Data shown:
::::::::
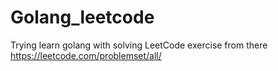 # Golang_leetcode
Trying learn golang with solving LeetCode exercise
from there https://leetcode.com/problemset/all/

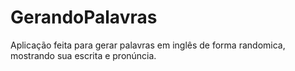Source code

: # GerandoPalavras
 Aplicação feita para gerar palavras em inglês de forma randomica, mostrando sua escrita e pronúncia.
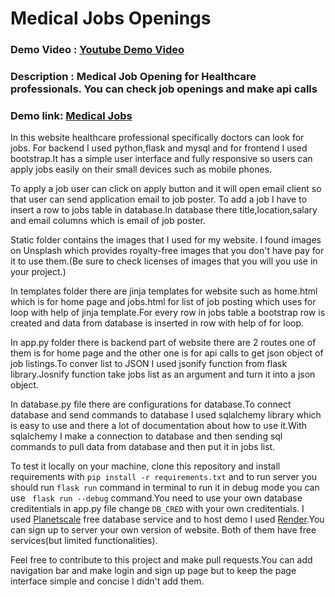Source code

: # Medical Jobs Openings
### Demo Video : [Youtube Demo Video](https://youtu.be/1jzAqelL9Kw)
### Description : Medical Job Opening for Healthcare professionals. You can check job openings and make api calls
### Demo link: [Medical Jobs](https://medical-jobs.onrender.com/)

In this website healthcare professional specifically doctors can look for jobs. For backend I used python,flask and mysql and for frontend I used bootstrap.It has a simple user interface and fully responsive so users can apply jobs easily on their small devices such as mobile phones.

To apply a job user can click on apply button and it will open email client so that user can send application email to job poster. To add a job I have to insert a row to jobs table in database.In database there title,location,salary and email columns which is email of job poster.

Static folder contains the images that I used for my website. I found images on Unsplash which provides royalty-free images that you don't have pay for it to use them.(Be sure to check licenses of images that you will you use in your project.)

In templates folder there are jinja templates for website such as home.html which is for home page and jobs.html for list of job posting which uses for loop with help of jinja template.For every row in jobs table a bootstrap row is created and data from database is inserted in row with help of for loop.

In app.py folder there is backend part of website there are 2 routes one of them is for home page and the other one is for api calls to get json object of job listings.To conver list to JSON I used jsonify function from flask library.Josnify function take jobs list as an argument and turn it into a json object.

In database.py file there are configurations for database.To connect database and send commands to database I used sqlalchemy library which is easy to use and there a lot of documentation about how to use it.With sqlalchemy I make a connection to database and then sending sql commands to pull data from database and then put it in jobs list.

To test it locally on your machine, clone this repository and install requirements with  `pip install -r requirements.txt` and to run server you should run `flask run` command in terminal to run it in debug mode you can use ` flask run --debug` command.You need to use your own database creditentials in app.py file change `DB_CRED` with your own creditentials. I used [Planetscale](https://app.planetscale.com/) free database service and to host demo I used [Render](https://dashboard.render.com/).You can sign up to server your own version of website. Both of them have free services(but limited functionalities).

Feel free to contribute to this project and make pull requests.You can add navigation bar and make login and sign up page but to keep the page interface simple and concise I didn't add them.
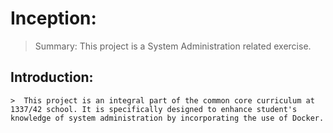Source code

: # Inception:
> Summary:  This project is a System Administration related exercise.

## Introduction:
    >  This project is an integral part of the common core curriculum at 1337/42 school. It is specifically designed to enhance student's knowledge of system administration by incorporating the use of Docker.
::::::::
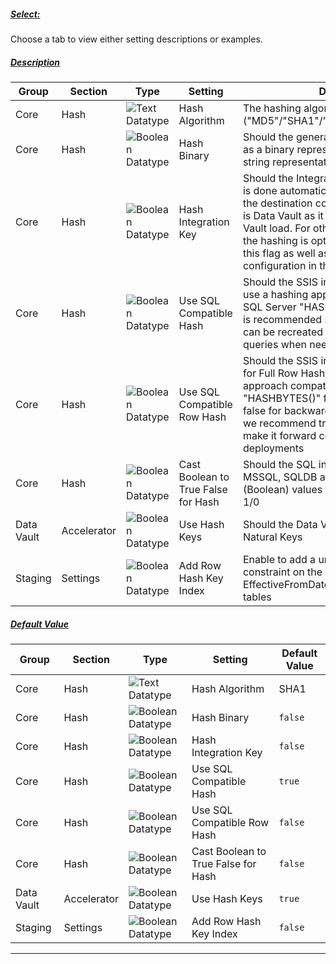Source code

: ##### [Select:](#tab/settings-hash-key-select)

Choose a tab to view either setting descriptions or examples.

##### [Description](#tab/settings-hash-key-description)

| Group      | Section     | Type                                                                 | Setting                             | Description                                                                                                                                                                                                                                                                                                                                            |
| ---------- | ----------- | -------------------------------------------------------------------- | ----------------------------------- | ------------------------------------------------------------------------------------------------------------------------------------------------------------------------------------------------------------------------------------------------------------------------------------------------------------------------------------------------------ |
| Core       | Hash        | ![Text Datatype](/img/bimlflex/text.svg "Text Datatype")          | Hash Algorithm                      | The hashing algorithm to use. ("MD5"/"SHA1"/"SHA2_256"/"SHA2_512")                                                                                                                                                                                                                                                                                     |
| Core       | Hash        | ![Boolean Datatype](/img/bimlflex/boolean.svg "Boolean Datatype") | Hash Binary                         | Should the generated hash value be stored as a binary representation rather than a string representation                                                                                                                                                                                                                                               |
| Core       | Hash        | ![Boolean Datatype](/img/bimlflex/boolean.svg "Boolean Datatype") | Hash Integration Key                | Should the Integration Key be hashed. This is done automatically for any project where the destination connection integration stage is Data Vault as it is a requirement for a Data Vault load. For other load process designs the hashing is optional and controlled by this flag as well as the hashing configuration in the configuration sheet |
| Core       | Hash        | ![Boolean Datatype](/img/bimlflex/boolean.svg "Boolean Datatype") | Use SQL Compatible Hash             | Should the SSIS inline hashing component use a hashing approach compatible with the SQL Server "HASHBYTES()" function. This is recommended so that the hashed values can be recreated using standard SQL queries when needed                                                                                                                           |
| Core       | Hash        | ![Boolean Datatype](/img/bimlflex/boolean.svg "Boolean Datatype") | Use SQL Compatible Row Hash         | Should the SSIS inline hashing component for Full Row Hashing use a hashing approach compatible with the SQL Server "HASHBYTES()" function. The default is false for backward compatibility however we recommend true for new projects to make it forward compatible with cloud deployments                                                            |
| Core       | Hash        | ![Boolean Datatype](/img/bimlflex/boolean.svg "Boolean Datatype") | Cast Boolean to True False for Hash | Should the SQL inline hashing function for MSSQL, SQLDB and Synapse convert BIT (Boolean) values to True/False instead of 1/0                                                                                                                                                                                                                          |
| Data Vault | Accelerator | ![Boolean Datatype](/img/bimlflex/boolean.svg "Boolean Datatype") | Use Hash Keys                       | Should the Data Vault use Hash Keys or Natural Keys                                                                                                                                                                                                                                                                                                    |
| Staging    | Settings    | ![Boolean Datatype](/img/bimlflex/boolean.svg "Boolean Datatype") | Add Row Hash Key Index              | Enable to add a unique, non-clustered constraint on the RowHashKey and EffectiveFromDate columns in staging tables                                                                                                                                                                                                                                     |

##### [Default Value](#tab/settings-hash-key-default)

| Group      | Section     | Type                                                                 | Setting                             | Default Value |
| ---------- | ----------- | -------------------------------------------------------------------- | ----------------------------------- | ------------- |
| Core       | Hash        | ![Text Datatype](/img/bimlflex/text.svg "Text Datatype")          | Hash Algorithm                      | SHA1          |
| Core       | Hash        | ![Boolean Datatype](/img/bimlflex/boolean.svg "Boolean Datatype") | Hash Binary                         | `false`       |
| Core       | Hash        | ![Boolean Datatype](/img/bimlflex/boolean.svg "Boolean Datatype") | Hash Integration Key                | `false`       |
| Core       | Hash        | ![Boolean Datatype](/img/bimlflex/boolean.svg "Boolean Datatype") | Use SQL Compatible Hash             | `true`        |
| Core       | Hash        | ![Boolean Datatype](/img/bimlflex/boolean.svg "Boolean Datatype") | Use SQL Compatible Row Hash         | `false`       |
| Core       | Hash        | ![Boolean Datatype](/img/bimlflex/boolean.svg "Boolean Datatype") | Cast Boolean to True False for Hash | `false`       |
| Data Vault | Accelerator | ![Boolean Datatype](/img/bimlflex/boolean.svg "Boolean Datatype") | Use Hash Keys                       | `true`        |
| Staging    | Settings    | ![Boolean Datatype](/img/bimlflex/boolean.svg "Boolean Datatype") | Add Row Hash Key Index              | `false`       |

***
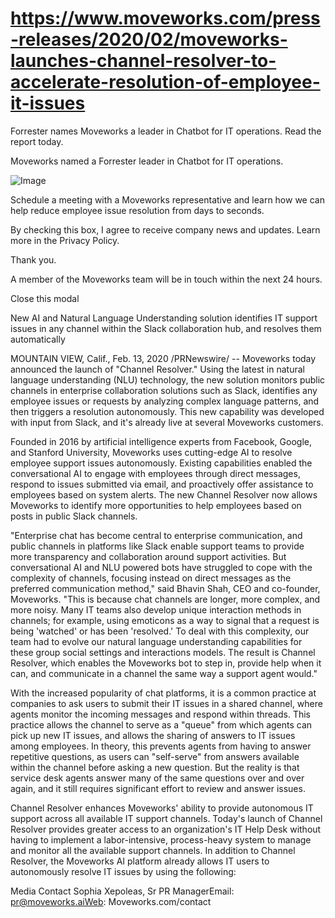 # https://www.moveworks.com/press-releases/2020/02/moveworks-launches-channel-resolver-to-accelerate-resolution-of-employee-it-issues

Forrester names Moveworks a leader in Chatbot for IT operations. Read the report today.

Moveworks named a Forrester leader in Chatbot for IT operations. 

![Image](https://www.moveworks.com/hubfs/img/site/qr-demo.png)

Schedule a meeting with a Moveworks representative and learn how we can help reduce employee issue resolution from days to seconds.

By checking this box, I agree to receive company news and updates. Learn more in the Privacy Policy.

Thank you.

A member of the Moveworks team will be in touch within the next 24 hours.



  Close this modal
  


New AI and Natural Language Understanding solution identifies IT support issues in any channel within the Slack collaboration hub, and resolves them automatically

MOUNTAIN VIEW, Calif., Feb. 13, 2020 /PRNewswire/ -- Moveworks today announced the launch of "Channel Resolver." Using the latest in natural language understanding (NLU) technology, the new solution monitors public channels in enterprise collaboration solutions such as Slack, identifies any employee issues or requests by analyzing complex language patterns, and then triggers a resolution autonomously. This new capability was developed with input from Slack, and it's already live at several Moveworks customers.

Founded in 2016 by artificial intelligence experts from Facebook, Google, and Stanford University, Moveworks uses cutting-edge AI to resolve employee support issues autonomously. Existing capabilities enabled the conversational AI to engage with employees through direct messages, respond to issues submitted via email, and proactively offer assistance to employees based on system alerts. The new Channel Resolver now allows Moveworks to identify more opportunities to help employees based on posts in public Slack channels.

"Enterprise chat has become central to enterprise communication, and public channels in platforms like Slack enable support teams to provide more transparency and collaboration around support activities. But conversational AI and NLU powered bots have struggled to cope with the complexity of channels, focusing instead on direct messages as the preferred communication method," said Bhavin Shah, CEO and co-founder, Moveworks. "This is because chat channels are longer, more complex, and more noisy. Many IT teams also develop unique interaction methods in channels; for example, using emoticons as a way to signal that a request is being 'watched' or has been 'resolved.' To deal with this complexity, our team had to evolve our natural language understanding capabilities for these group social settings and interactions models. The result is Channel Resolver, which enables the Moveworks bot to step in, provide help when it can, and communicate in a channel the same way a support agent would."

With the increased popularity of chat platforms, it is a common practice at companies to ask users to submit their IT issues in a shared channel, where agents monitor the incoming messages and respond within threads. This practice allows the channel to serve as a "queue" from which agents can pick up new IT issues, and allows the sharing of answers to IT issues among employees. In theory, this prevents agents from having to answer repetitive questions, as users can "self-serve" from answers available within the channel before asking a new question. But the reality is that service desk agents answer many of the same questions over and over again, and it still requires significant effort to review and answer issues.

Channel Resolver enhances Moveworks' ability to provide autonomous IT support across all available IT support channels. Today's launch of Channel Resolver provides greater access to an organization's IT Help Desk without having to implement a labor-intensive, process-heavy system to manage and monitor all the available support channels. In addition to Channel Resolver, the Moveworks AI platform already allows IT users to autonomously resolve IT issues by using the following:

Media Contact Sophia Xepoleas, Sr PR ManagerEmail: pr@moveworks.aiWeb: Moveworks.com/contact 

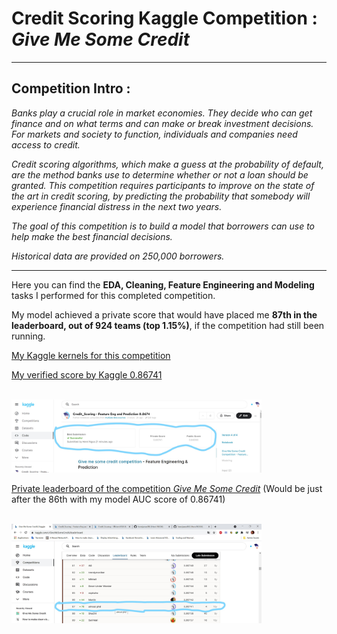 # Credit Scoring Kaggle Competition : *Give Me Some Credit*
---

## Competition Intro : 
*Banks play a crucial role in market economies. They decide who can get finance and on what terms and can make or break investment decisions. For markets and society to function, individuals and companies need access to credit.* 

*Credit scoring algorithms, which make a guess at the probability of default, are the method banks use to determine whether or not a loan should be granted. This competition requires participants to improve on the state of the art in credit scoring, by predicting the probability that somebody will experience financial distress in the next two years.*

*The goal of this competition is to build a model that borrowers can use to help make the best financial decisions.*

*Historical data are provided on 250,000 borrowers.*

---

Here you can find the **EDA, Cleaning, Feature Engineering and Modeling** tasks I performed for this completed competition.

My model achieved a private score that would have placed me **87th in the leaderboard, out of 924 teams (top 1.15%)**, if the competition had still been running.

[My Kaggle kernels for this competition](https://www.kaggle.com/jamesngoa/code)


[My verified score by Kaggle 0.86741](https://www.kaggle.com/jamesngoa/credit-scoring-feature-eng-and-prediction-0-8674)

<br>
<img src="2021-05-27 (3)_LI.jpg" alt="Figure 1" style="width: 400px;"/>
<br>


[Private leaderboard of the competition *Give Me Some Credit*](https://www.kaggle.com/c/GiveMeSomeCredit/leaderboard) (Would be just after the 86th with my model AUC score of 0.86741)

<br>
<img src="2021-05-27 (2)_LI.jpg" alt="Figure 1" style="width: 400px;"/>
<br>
::::::::
Copy out every line from the material above where the string "leaderboard" turns up.

Solution for this task:
My model achieved a private score that would have placed me **87th in the leaderboard, out of 924 teams (top 1.15%)**, if the competition had still been running.
[Private leaderboard of the competition *Give Me Some Credit*](https://www.kaggle.com/c/GiveMeSomeCredit/leaderboard) (Would be just after the 86th with my model AUC score of 0.86741)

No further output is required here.